I know it has been nearly a year since I last did a section of the Thames Path, but I always intended to do at least one more bit, and I finally got round to it. Incidentally, here’s a trivia question for you: there are four World Heritage Sites in London, all visible from the Thames Path. What are they? Answers in a footnote.*
The first notable thing to be seen on this part of the walk — apart from a boat with a Grace Jones figurehead — is an island called Brentford Ait. Apparently ‘ait’ or ‘eyot’ is a word used for an island in a river, particularly the Thames. No, I didn’t know that either.
Anyway, the reason it is interesting, to me, is that it has a large heronry on it. The only heronry I knew about it London was the one in Regent’s Park. They obviously fly quite a long way looking for food, because you see herons all over London wherever there’s a patch of water, including my garden pond, but they congregate in nesting colonies and build big nests in trees. Something you can’t see very well in this rubbish picture, because the nests were too far away; I’ve cropped the picture down significantly but you still can’t see much.
There were some more herons nesting further upriver, as well, on some small islands at Richmond.
The path then goes around the back of Kew Gardens. The path is raised up with some kind of drainage ditch on the other side from the river, so it would be quite difficult to sneak over the fence, but you can see a little bit of the gardens from the path. Meanwhile on the north bank of the river is Syon Park. So it all feels quite rural, and the flowers were out and the birds were singing — lots of wrens, particularly, when I was there — and it’s all pleasant enough, although I’d say that if you’re in that part of London and want to go for a walk: pay the entrance fee and walk in Kew Gardens itself.
This is the back of Syon House, built in the mid-C16th by the Duke of Somerset:
After Kew Gardens the path goes past the Royal Mid Surrey Golf Club, and over the river there’s another tree-covered island, Isleworth Ait, to help keep up the rural feel. The drainage ditch, if that’s what it is, widens out here into a respectable looking stream which seems to be quite thoughtfully managed for wildlife. By which I mean that it has been allowed to get a bit untidy and overgrown, with willow trees growing in the water, but there are clear signs of maintenance, so it’s not just neglected. I heard blackcap and willow warbler and saw a sedge warbler singing in the undergrowth, so that was quite encouraging — although at this time of the year they may just be passing through on their way to somewhere else. There were also quite a lot of butterflies, particularly one of my favourites, the orange tip.

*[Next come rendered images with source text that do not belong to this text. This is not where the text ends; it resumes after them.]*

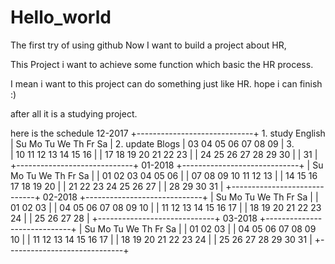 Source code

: # Hello_world
The first try of using github Now I want to build a project about HR,

This Project i want to achieve some function which basic the HR process.

I mean i want to this project can do something just like HR. hope i can finish :)

after all it is a studying project. 

here is the schedule
12-2017
+-----------------------------+    1. study English 
| Su  Mo  Tu  We  Th  Fr  Sa  |    2. update Blogs 
| 03  04  05  06  07  08  09  |    3.  
| 10  11  12  13  14  15  16  | 
| 17  18  19  20  21  22  23  | 
| 24  25  26  27  28  29  30  | 
| 31                          | 
+-----------------------------+ 
01-2018 
+-----------------------------+ 
| Su  Mo  Tu  We  Th  Fr  Sa  | 
|     01  02  03  04  05  06  | 
| 07  08  09  10  11  12  13  | 
| 14  15  16  17  18  19  20  | 
| 21  22  23  24  25  26  27  | 
| 28  29  30  31              | 
+-----------------------------+ 
02-2018 
+-----------------------------+ 
| Su  Mo  Tu  We  Th  Fr  Sa  | 
|                 01  02  03  | 
| 04  05  06  07  08  09  10  | 
| 11  12  13  14  15  16  17  | 
| 18  19  20  21  22  23  24  | 
| 25  26  27  28              | 
+-----------------------------+ 
03-2018 
+-----------------------------+ 
| Su  Mo  Tu  We  Th  Fr  Sa  | 
|                 01  02  03  | 
| 04  05  06  07  08  09  10  | 
| 11  12  13  14  15  16  17  | 
| 18  19  20  21  22  23  24  | 
| 25  26  27  28  29  30  31  | 
+-----------------------------+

The next stage really is Richmond, with more herons, lots of generally expensive looking people and some places to stop for lunch. And what might be a Canada Goose × Bar-headed Goose hybrid. It was with a group of Canada Geese and one Bar-headed Goose, so it’s I think it’s a reasonable guess. Neither species is native here, and they don’t occur wild together — the Bar-headed Goose is from Central Asia and the Canada Goose from North America — but waterfowl hybridise fairly freely.
EDIT: the nice people at the Flickr Hybrid birds group seem to think it might be Canada Goose × Greylag/domestic goose.
Anyway after Richmond, it’s more of the same — leafy towpath — until Teddington Lock where I crossed the footbridge and caught a train at Teddington. Pleasant enough but not very interesting. Although Teddington Lock was where the Monty Python fish-slapping dance was filmed, which is kind of mildly neat.
Incidentally, at Teddington I had a little lesson in why it might not be a good idea to rely too heavily on Google Maps. This is my iPhone’s advice on the best route to the station from where I was on the other side of the river:
Which would seem pretty reasonable if I wasn’t standing right next to a footbridge at the time. Don’t get me wrong, it’s brilliant having magical maps in your pocket the whole time; I’m just glad I consulted the A-Z before leaving the house.
» You can see more of my photos from this section of the walk on Flickr. You can even see them on a map although some of the locations are approximate.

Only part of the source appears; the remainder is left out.